● **Input data**:
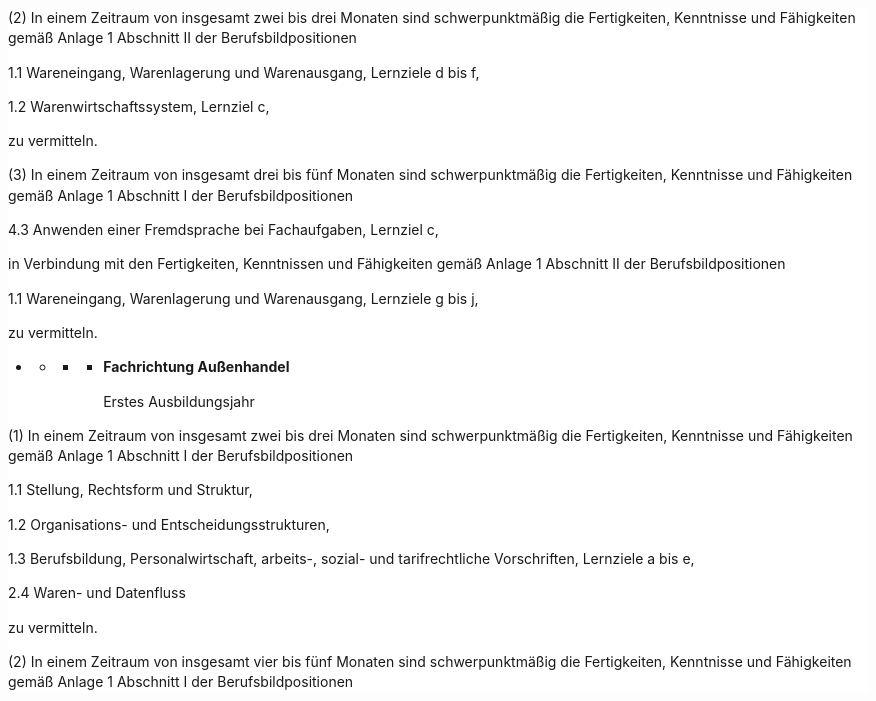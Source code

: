 (2) In einem Zeitraum von insgesamt zwei bis drei Monaten sind
schwerpunktmäßig die Fertigkeiten, Kenntnisse und Fähigkeiten gemäß
Anlage 1 Abschnitt II der Berufsbildpositionen

1.1 Wareneingang, Warenlagerung und Warenausgang, Lernziele d bis f,


1.2 Warenwirtschaftssystem, Lernziel c,



zu vermitteln.

(3) In einem Zeitraum von insgesamt drei bis fünf Monaten sind
schwerpunktmäßig die Fertigkeiten, Kenntnisse und Fähigkeiten gemäß
Anlage 1 Abschnitt I der Berufsbildpositionen

4.3 Anwenden einer Fremdsprache bei Fachaufgaben, Lernziel c,



in Verbindung mit den Fertigkeiten, Kenntnissen und Fähigkeiten gemäß
Anlage 1 Abschnitt II der Berufsbildpositionen

1.1 Wareneingang, Warenlagerung und Warenausgang, Lernziele g bis j,



zu vermitteln.


*
    *
        *
            *   **Fachrichtung Außenhandel**

                Erstes Ausbildungsjahr












(1) In einem Zeitraum von insgesamt zwei bis drei Monaten sind
schwerpunktmäßig die Fertigkeiten, Kenntnisse und Fähigkeiten gemäß
Anlage 1 Abschnitt I der Berufsbildpositionen

1.1 Stellung, Rechtsform und Struktur,


1.2 Organisations- und Entscheidungsstrukturen,


1.3 Berufsbildung, Personalwirtschaft, arbeits-, sozial- und
    tarifrechtliche Vorschriften, Lernziele a bis e,


2.4 Waren- und Datenfluss



zu vermitteln.

(2) In einem Zeitraum von insgesamt vier bis fünf Monaten sind
schwerpunktmäßig die Fertigkeiten, Kenntnisse und Fähigkeiten gemäß
Anlage 1 Abschnitt I der Berufsbildpositionen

● **Problem to solve**:
Pull every line with the word "Zeitraum" from the data.

● **Result**:
: (2) In einem Zeitraum von insgesamt zwei bis drei Monaten sind
(3) In einem Zeitraum von insgesamt drei bis fünf Monaten sind
(1) In einem Zeitraum von insgesamt zwei bis drei Monaten sind
(2) In einem Zeitraum von insgesamt vier bis fünf Monaten sind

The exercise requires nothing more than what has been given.